— Required work —
Which lines of the data contain the string "选举新的主节点"? Copy every one of them.

— Information —
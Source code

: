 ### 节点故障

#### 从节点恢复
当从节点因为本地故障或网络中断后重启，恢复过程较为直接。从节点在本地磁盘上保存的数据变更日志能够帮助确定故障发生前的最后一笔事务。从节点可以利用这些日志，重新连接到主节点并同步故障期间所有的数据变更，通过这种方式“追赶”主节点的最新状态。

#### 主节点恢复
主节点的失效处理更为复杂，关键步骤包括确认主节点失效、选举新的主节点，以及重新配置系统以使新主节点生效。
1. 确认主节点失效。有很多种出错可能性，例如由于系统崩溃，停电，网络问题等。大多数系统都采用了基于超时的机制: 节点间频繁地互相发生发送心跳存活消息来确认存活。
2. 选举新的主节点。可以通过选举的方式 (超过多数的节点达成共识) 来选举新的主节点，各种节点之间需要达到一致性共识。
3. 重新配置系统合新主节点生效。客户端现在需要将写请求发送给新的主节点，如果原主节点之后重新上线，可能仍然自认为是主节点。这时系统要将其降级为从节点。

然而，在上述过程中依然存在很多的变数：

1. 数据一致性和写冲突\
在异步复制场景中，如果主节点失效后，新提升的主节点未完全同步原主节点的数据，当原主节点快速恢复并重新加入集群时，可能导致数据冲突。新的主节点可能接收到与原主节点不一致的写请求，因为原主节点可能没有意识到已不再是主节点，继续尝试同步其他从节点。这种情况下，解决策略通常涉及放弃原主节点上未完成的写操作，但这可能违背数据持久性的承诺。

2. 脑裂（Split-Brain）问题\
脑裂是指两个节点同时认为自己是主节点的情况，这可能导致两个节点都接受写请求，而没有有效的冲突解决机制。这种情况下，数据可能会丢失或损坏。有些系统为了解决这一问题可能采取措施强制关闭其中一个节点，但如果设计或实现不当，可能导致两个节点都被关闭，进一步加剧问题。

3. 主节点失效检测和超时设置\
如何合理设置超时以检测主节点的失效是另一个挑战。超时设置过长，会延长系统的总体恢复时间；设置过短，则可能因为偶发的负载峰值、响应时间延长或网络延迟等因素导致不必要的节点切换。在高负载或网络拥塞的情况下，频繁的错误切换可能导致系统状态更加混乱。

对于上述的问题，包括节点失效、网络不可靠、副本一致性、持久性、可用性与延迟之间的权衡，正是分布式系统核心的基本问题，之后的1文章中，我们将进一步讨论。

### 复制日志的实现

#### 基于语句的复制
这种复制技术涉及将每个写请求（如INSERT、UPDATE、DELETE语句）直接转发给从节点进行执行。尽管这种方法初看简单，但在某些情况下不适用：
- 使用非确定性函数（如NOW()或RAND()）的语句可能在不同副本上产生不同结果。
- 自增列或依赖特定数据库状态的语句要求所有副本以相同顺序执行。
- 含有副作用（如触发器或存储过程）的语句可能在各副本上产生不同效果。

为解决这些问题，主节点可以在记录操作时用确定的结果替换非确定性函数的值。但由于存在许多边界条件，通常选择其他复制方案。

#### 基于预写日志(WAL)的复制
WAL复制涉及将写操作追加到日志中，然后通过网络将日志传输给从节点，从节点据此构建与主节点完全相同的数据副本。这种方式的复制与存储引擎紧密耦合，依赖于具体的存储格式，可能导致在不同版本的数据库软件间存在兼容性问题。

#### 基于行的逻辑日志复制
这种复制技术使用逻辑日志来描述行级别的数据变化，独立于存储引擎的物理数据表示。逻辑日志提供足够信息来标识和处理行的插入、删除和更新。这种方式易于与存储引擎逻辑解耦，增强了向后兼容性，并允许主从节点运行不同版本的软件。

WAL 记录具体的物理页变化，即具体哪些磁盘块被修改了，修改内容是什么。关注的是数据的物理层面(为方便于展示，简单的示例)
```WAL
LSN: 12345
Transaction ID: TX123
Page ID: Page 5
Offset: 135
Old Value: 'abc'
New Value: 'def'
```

— Answer for the task —
主节点的失效处理更为复杂，关键步骤包括确认主节点失效、选举新的主节点，以及重新配置系统以使新主节点生效。
2. 选举新的主节点。可以通过选举的方式 (超过多数的节点达成共识) 来选举新的主节点，各种节点之间需要达到一致性共识。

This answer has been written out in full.